CLEVER is Representing Local Workload Placement!

The Local Workload Placement component in the CLEVER platform introduces an ML-based scoring mechanism into Kubernetes’ scheduling pipeline, optimizing workload placement on worker nodes to meet platform objectives like energy efficiency, scalability and flexibility.

Key Features and Workflow:

Telemetry and Data Collection: A telemetry system gathers real-time data that can be stored in a centralized cluster-level telemetry database and converted into a graph structure.

Graph Neural Network (GNN): The cluster status is represented as a graph and the placement task is framed as a graph link prediction problem, predicting feasible worker nodes for incoming workloads.

Training and Serving Pipeline: Historical cluster and energy data are aggregated into a graph, which is processed to train a GNN model. The trained model predicts feasible worker nodes for new workloads based on the latest cluster status, scoring potential placements.
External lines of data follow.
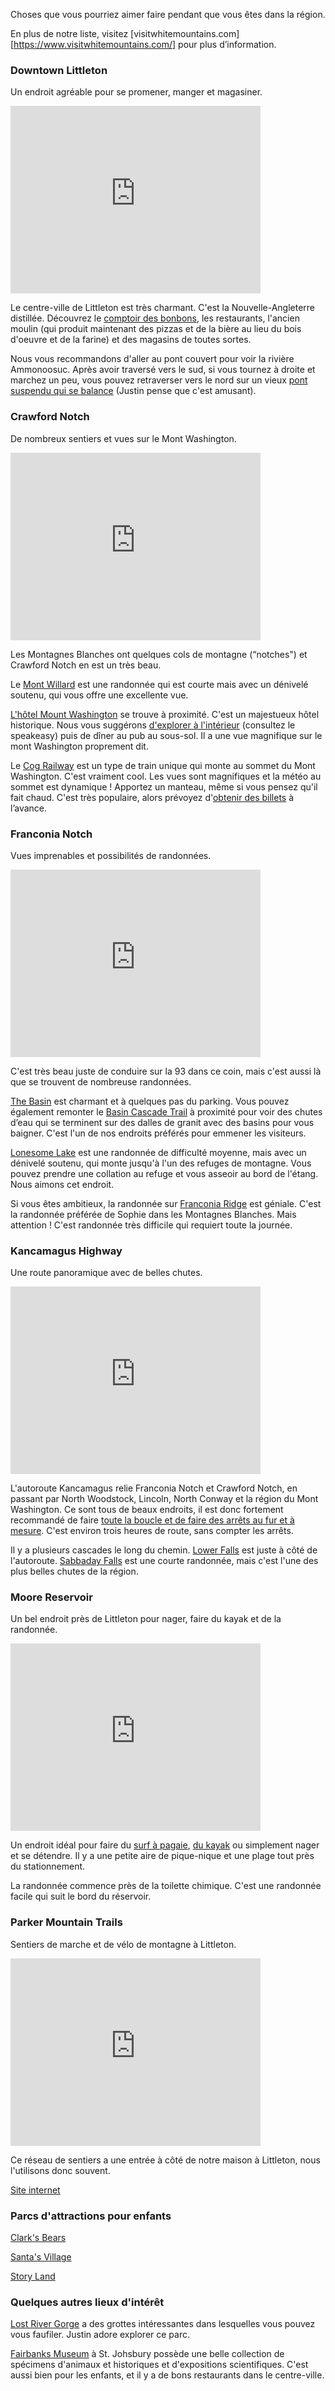 Choses que vous pourriez aimer faire pendant que vous êtes dans la région.

En plus de notre liste, visitez
[visitwhitemountains.com][https://www.visitwhitemountains.com/] pour
plus d’information.

### Downtown Littleton

Un endroit agréable pour se promener, manger et magasiner.

<iframe src="https://www.google.com/maps/embed?pb=!1m18!1m12!1m3!1d2855.1986948546614!2d-71.77580488684754!3d44.30586560985192!2m3!1f0!2f0!3f0!3m2!1i1024!2i768!4f13.1!3m3!1m2!1s0x4cb46f320cf4c51f%3A0xe814ab6e55c1c851!2sRiverwalk%20Covered%20Bridge!5e0!3m2!1sen!2sus!4v1689515116150!5m2!1sen!2sus" width="400" height="300" style="border:0;" allowfullscreen="" loading="lazy" referrerpolicy="no-referrer-when-downgrade"></iframe>

Le centre-ville de Littleton est très charmant. C'est la
Nouvelle-Angleterre distillée. Découvrez le [comptoir des
bonbons][candy], les restaurants, l'ancien moulin (qui produit
maintenant des pizzas et de la bière au lieu du bois d'oeuvre et de la
farine) et des magasins de toutes sortes.

Nous vous recommandons d'aller au pont couvert pour voir la rivière
Ammonoosuc. Après avoir traversé vers le sud, si vous tournez à droite
et marchez un peu, vous pouvez retraverser vers le nord sur un vieux
[pont suspendu qui se balance][bounce] (Justin pense que c'est amusant).

[candy]: https://goo.gl/maps/xZ3VSgwxNnSNCFwV8
[bounce]: https://goo.gl/maps/3RobNczzkngUx4UE6

### Crawford Notch

De nombreux sentiers et vues sur le Mont Washington.

<iframe src="https://www.google.com/maps/embed?pb=!1m18!1m12!1m3!1d11439.751212069643!2d-71.4153211687126!3d44.20834736646336!2m3!1f0!2f0!3f0!3m2!1i1024!2i768!4f13.1!3m3!1m2!1s0x4cb385fb6ec93817%3A0xcc2ab841affe1aa6!2sCrawford%20Notch!5e0!3m2!1sen!2sus!4v1689522455445!5m2!1sen!2sus" width="400" height="300" style="border:0;" allowfullscreen="" loading="lazy" referrerpolicy="no-referrer-when-downgrade"></iframe>

Les Montagnes Blanches ont quelques cols de montagne (“notches") et
Crawford Notch en est un très beau.

Le [Mont Willard][willard] est une randonnée qui est courte mais avec
un dénivelé soutenu, qui vous offre une excellente vue.

[L'hôtel Mount Washington][hotel] se trouve à proximité. C'est un
majestueux hôtel historique. Nous vous suggérons [d'explorer à
l'intérieur][guide] (consultez le speakeasy) puis de dîner au pub au
sous-sol. Il a une vue magnifique sur le mont Washington proprement
dit.

Le [Cog Railway][cog] est un type de train unique qui monte au sommet
du Mont Washington. C'est vraiment cool. Les vues sont magnifiques et
la météo au sommet est dynamique ! Apportez un manteau, même si vous
pensez qu'il fait chaud. C'est très populaire, alors prévoyez
d'[obtenir des billets][tickets] à l’avance.

[willard]: https://www.alltrails.com/trail/us/new-hampshire/mount-willard
[hotel]: https://goo.gl/maps/wqGG1x9yjPSHKSTH8
[guide]: https://www.brettonwoods.com/~/media/BrettonWoods/pdfs/OMWR%20WalkingTour%20Guide.pdf
[cog]: https://goo.gl/maps/V98A8FVga6mAEs7HA
[tickets]: https://www.thecog.com/

### Franconia Notch

Vues imprenables et possibilités de randonnées.

<iframe src="https://www.google.com/maps/embed?pb=!1m18!1m12!1m3!1d11452.611210763367!2d-71.69162986873854!3d44.14209398378502!2m3!1f0!2f0!3f0!3m2!1i1024!2i768!4f13.1!3m3!1m2!1s0x4cb47c3210589007%3A0xa0a59140fd528490!2sFranconia%20Notch!5e0!3m2!1sen!2sus!4v1689515209716!5m2!1sen!2sus" width="400" height="300" style="border:0;" allowfullscreen="" loading="lazy" referrerpolicy="no-referrer-when-downgrade"></iframe>

C'est très beau juste de conduire sur la 93 dans ce coin, mais c'est
aussi là que se trouvent de nombreuse randonnées.

[The Basin][basin] est charmant et à quelques pas du parking. Vous
pouvez également remonter le [Basin Cascade Trail][cascade] à
proximité pour voir des chutes d’eau qui se terminent sur des dalles
de granit avec des basins pour vous baigner. C'est l'un de nos
endroits préférés pour emmener les visiteurs.

[Lonesome Lake][lonesome] est une randonnée de difficulté moyenne,
mais avec un dénivelé soutenu, qui monte jusqu'à l'un des refuges de
montagne. Vous pouvez prendre une collation au refuge et vous asseoir
au bord de l'étang. Nous aimons cet endroit.

Si vous êtes ambitieux, la randonnée sur [Franconia Ridge][ridge] est
géniale. C'est la randonnée préférée de Sophie dans les Montagnes
Blanches. Mais attention ! C'est randonnée très difficile qui requiert
toute la journée.

[basin]: https://goo.gl/maps/AK8W8pxyCA4fGQX77
[cascade]: https://www.alltrails.com/trail/us/new-hampshire/basin-cascade-trail
[lonesome]: https://www.alltrails.com/trail/us/new-hampshire/lonesome-lake-trail
[ridge]: https://www.alltrails.com/trail/us/new-hampshire/mount-lafayette-and-franconia-ridge-trail-loop

### Kancamagus Highway

Une route panoramique avec de belles chutes.

<iframe src="https://www.google.com/maps/embed?pb=!1m18!1m12!1m3!1d2867.5871295468705!2d-71.57160253828805!3d44.05058345231882!2m3!1f0!2f0!3f0!3m2!1i1024!2i768!4f13.1!3m3!1m2!1s0x4cb37f5794d2f6b5%3A0xb962a016e3ca912d!2sKancamagus%20Highway!5e0!3m2!1sen!2sus!4v1689515268448!5m2!1sen!2sus" width="400" height="300" style="border:0;" allowfullscreen="" loading="lazy" referrerpolicy="no-referrer-when-downgrade"></iframe>

L'autoroute Kancamagus relie Franconia Notch et Crawford Notch, en
passant par North Woodstock, Lincoln, North Conway et la région du
Mont Washington. Ce sont tous de beaux endroits, il est donc fortement
recommandé de faire [toute la boucle et de faire des arrêts au fur et
à mesure][loop]. C'est environ trois heures de route, sans compter les
arrêts.

Il y a plusieurs cascades le long du chemin. [Lower Falls][lower] est
juste à côté de l'autoroute. [Sabbaday Falls][sabbaday] est une courte
randonnée, mais c'est l'une des plus belles chutes de la région.

[loop]: https://goo.gl/maps/g5EvFoSEhBDP5BiN9
[lower]: https://goo.gl/maps/7fck5Bxjp5XGC3jd6
[sabbaday]: https://www.alltrails.com/trail/us/new-hampshire/sabbaday-falls

### Moore Reservoir

Un bel endroit près de Littleton pour nager, faire du kayak et de la
randonnée.

<iframe src="https://www.google.com/maps/embed?pb=!1m18!1m12!1m3!1d677.0278707929804!2d-71.83814178953985!3d44.33971257514128!2m3!1f0!2f0!3f0!3m2!1i1024!2i768!4f13.1!3m3!1m2!1s0x4cb469c7359a0c5b%3A0x2698b19ae28ef330!2sMoore%20Resrvoir%20-%20Dodge%20Hill%20Launch!5e0!3m2!1sen!2sus!4v1689515519354!5m2!1sen!2sus" width="400" height="300" style="border:0;" allowfullscreen="" loading="lazy" referrerpolicy="no-referrer-when-downgrade"></iframe>

Un endroit idéal pour faire du [surf à pagaie][wmas], [du kayak][nck]
ou simplement nager et se détendre. Il y a une petite aire de
pique-nique et une plage tout près du stationnement.

La randonnée commence près de la toilette chimique. C'est une
randonnée facile qui suit le bord du réservoir.

[wmas]: https://www.whitemountainadventuresports.com/
[nck]: https://northcountrykayak.com/

### Parker Mountain Trails

Sentiers de marche et de vélo de montagne à Littleton.

<iframe src="https://www.google.com/maps/embed?pb=!1m14!1m8!1m3!1d22838.18047856922!2d-71.770221!3d44.314626!3m2!1i1024!2i768!4f13.1!3m3!1m2!1s0x4cb46f92ba8b6c85%3A0x20a5ad7c6a4541aa!2sParker%20Mountain%20Trails%20Parking!5e0!3m2!1sen!2sus!4v1689532595342!5m2!1sen!2sus" width="400" height="300" style="border:0;" allowfullscreen="" loading="lazy" referrerpolicy="no-referrer-when-downgrade"></iframe>

Ce réseau de sentiers a une entrée à côté de notre maison à Littleton,
nous l'utilisons donc souvent.

[Site internet](https://prkrmtn.org/)

### Parcs d'attractions pour enfants

[Clark's Bears](https://clarksbears.com/)

[Santa's Village](https://www.santasvillage.com/)

[Story Land](https://www.storylandnh.com/)

### Quelques autres lieux d'intérêt

[Lost River Gorge](https://goo.gl/maps/TP6WiMhDJCSWSH4W7) a des
grottes intéressantes dans lesquelles vous pouvez vous
faufiler. Justin adore explorer ce parc.

[Fairbanks Museum](https://goo.gl/maps/vaSMgp4aHVuu9ctS8) à
St. Johsbury possède une belle collection de spécimens d'animaux et
historiques et d'expositions scientifiques. C'est aussi bien pour les
enfants, et il y a de bons restaurants dans le centre-ville.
Continuous Feedback Loop: Updated resource availability from worker nodes is fed back into the graph after workload placement, ensuring the graph always reflects the cluster’s current status.

Development Progress:

Data Acquisition: Experimental code uses existing datasets (Google, Alibaba traces) and synthetic data to simulate workloads for training. Final integration will utilize data from the Distributed Knowledge Graph (DKG) connected to the telemetry system.

Graph Construction: Current experiments employ a Neo4J graph database, incorporating data extracted from traces and synthetic sources. Collaboration with partners will finalize the structure and implementation of the DKG.

GNN Model Selection: Various GNN and GCN (Graph Convolutional Network) models are under evaluation, focusing on link prediction accuracy and scalability. Feature engineering and graph embedding techniques are being refined to optimize model input.

The Local Workload Placement component exemplifies CLEVER’s innovative approach to AI-driven orchestration, ensuring efficient and sustainable resource management in distributed systems.